#### To do
What is needed is an exact retyping of each entry, pictures excluded.

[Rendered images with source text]

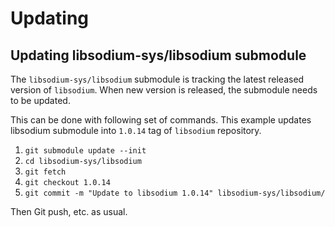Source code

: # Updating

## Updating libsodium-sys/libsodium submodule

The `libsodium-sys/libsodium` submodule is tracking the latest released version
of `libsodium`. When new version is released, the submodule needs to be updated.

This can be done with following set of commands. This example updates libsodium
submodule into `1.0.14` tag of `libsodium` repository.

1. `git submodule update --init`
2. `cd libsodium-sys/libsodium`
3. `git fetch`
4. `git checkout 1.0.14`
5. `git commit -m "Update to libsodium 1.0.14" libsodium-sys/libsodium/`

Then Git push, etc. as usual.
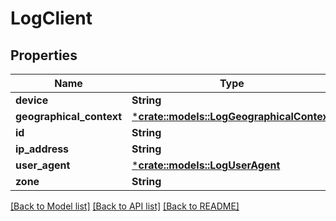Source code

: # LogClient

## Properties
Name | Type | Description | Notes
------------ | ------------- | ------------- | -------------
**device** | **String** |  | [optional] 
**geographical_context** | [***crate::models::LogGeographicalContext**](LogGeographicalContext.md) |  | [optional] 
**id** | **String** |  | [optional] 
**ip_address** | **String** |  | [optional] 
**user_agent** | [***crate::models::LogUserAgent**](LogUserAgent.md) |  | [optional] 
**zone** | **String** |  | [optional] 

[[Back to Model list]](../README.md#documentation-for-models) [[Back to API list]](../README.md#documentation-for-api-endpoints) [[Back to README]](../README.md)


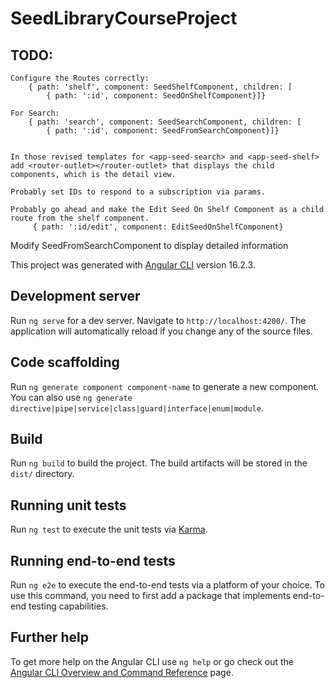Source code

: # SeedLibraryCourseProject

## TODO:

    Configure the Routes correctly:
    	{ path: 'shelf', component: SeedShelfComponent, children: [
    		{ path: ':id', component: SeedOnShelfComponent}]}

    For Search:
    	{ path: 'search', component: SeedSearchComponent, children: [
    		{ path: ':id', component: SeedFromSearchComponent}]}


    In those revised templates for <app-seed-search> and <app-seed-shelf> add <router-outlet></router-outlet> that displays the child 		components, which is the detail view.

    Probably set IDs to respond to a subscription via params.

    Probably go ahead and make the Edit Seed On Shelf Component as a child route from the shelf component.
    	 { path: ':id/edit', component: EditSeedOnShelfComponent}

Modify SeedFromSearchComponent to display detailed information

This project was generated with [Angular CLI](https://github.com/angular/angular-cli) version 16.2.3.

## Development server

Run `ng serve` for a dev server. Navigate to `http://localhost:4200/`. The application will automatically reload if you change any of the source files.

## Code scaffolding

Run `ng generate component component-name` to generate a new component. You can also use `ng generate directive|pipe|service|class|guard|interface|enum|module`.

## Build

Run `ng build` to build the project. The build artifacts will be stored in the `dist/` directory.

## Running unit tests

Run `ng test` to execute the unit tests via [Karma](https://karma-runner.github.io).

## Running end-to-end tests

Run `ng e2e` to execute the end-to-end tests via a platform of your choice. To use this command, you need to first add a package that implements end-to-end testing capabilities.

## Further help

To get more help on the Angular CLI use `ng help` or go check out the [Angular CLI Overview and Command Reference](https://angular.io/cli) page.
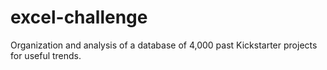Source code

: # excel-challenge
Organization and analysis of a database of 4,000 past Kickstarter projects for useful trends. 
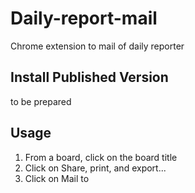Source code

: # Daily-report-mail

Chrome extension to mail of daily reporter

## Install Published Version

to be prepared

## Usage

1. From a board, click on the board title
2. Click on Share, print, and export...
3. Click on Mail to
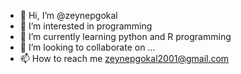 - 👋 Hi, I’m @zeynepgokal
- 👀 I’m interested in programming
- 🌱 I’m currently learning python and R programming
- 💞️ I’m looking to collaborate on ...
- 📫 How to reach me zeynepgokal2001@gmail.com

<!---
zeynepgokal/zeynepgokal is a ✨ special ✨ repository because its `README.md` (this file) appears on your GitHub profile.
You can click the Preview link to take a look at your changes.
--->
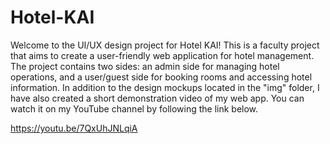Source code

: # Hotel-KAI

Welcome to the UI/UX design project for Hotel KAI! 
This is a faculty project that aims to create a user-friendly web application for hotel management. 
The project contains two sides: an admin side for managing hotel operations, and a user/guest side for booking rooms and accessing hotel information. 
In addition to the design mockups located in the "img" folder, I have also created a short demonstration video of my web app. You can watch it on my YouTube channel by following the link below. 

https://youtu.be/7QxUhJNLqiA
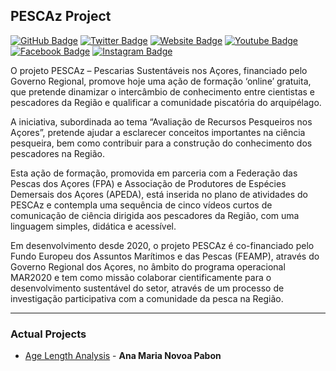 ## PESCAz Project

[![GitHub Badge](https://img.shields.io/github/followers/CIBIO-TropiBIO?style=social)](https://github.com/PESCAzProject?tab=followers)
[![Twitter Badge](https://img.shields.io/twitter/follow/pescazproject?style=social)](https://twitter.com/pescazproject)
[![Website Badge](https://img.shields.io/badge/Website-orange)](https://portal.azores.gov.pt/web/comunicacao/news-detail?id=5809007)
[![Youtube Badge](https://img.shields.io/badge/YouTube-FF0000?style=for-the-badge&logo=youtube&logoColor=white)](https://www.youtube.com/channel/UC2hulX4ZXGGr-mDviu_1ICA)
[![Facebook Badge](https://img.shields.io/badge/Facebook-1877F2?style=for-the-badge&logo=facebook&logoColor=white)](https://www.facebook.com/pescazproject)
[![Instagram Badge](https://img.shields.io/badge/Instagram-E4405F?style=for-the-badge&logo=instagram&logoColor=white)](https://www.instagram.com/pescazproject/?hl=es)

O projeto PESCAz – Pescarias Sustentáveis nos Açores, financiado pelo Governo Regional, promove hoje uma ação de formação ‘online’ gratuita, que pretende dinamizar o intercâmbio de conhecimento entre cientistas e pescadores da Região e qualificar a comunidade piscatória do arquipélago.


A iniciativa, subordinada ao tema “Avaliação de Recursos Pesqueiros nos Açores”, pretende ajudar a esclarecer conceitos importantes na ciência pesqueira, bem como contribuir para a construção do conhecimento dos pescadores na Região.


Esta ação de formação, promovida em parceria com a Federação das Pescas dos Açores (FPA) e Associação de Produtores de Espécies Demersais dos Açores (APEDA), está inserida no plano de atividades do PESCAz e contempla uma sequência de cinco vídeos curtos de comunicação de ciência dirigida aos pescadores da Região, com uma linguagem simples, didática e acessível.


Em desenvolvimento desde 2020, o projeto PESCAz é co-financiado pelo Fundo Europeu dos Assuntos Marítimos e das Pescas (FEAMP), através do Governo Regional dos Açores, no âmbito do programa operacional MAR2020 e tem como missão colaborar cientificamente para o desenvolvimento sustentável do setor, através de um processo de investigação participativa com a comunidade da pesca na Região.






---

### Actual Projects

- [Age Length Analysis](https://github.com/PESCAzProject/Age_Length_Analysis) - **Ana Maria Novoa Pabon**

#### Response
Source code

: # Updating

## Updating libsodium-sys/libsodium submodule

The `libsodium-sys/libsodium` submodule is tracking the latest released version
of `libsodium`. When new version is released, the submodule needs to be updated.

This can be done with following set of commands. This example updates libsodium
submodule into `1.0.14` tag of `libsodium` repository.

1. `git submodule update --init`
2. `cd libsodium-sys/libsodium`
3. `git fetch`
4. `git checkout 1.0.14`
5. `git commit -m "Update to libsodium 1.0.14" libsodium-sys/libsodium/`

Then Git push, etc. as usual.
Source code

: # LogClient

## Properties
Name | Type | Description | Notes
------------ | ------------- | ------------- | -------------
**device** | **String** |  | [optional] 
**geographical_context** | [***crate::models::LogGeographicalContext**](LogGeographicalContext.md) |  | [optional] 
**id** | **String** |  | [optional] 
**ip_address** | **String** |  | [optional] 
**user_agent** | [***crate::models::LogUserAgent**](LogUserAgent.md) |  | [optional] 
**zone** | **String** |  | [optional] 

[[Back to Model list]](../README.md#documentation-for-models) [[Back to API list]](../README.md#documentation-for-api-endpoints) [[Back to README]](../README.md)


Source code

: # SeedLibraryCourseProject

## TODO:

    Configure the Routes correctly:
    	{ path: 'shelf', component: SeedShelfComponent, children: [
    		{ path: ':id', component: SeedOnShelfComponent}]}

    For Search:
    	{ path: 'search', component: SeedSearchComponent, children: [
    		{ path: ':id', component: SeedFromSearchComponent}]}


    In those revised templates for <app-seed-search> and <app-seed-shelf> add <router-outlet></router-outlet> that displays the child 		components, which is the detail view.

    Probably set IDs to respond to a subscription via params.

    Probably go ahead and make the Edit Seed On Shelf Component as a child route from the shelf component.
    	 { path: ':id/edit', component: EditSeedOnShelfComponent}

Modify SeedFromSearchComponent to display detailed information

This project was generated with [Angular CLI](https://github.com/angular/angular-cli) version 16.2.3.

## Development server

Run `ng serve` for a dev server. Navigate to `http://localhost:4200/`. The application will automatically reload if you change any of the source files.

## Code scaffolding

Run `ng generate component component-name` to generate a new component. You can also use `ng generate directive|pipe|service|class|guard|interface|enum|module`.

## Build

Run `ng build` to build the project. The build artifacts will be stored in the `dist/` directory.

## Running unit tests

Run `ng test` to execute the unit tests via [Karma](https://karma-runner.github.io).

## Running end-to-end tests

Run `ng e2e` to execute the end-to-end tests via a platform of your choice. To use this command, you need to first add a package that implements end-to-end testing capabilities.

## Further help

To get more help on the Angular CLI use `ng help` or go check out the [Angular CLI Overview and Command Reference](https://angular.io/cli) page.
Source code

: # excel-challenge
Organization and analysis of a database of 4,000 past Kickstarter projects for useful trends. 
Source code

: # Daily-report-mail

Chrome extension to mail of daily reporter

## Install Published Version

to be prepared

## Usage

1. From a board, click on the board title
2. Click on Share, print, and export...
3. Click on Mail to
 - 👋 Hi, I’m @zeynepgokal
- 👀 I’m interested in programming
- 🌱 I’m currently learning python and R programming
- 💞️ I’m looking to collaborate on ...
- 📫 How to reach me zeynepgokal2001@gmail.com

<!---
zeynepgokal/zeynepgokal is a ✨ special ✨ repository because its `README.md` (this file) appears on your GitHub profile.
You can click the Preview link to take a look at your changes.
--->
Source code

: # Hotel-KAI

Welcome to the UI/UX design project for Hotel KAI! 
This is a faculty project that aims to create a user-friendly web application for hotel management. 
The project contains two sides: an admin side for managing hotel operations, and a user/guest side for booking rooms and accessing hotel information. 
In addition to the design mockups located in the "img" folder, I have also created a short demonstration video of my web app. You can watch it on my YouTube channel by following the link below. 

https://youtu.be/7QxUhJNLqiA
 ## PESCAz Project

[![GitHub Badge](https://img.shields.io/github/followers/CIBIO-TropiBIO?style=social)](https://github.com/PESCAzProject?tab=followers)
[![Twitter Badge](https://img.shields.io/twitter/follow/pescazproject?style=social)](https://twitter.com/pescazproject)
[![Website Badge](https://img.shields.io/badge/Website-orange)](https://portal.azores.gov.pt/web/comunicacao/news-detail?id=5809007)
[![Youtube Badge](https://img.shields.io/badge/YouTube-FF0000?style=for-the-badge&logo=youtube&logoColor=white)](https://www.youtube.com/channel/UC2hulX4ZXGGr-mDviu_1ICA)
[![Facebook Badge](https://img.shields.io/badge/Facebook-1877F2?style=for-the-badge&logo=facebook&logoColor=white)](https://www.facebook.com/pescazproject)
[![Instagram Badge](https://img.shields.io/badge/Instagram-E4405F?style=for-the-badge&logo=instagram&logoColor=white)](https://www.instagram.com/pescazproject/?hl=es)

O projeto PESCAz – Pescarias Sustentáveis nos Açores, financiado pelo Governo Regional, promove hoje uma ação de formação ‘online’ gratuita, que pretende dinamizar o intercâmbio de conhecimento entre cientistas e pescadores da Região e qualificar a comunidade piscatória do arquipélago.


A iniciativa, subordinada ao tema “Avaliação de Recursos Pesqueiros nos Açores”, pretende ajudar a esclarecer conceitos importantes na ciência pesqueira, bem como contribuir para a construção do conhecimento dos pescadores na Região.


Esta ação de formação, promovida em parceria com a Federação das Pescas dos Açores (FPA) e Associação de Produtores de Espécies Demersais dos Açores (APEDA), está inserida no plano de atividades do PESCAz e contempla uma sequência de cinco vídeos curtos de comunicação de ciência dirigida aos pescadores da Região, com uma linguagem simples, didática e acessível.


Em desenvolvimento desde 2020, o projeto PESCAz é co-financiado pelo Fundo Europeu dos Assuntos Marítimos e das Pescas (FEAMP), através do Governo Regional dos Açores, no âmbito do programa operacional MAR2020 e tem como missão colaborar cientificamente para o desenvolvimento sustentável do setor, através de um processo de investigação participativa com a comunidade da pesca na Região.






---

### Actual Projects

- [Age Length Analysis](https://github.com/PESCAzProject/Age_Length_Analysis) - **Ana Maria Novoa Pabon**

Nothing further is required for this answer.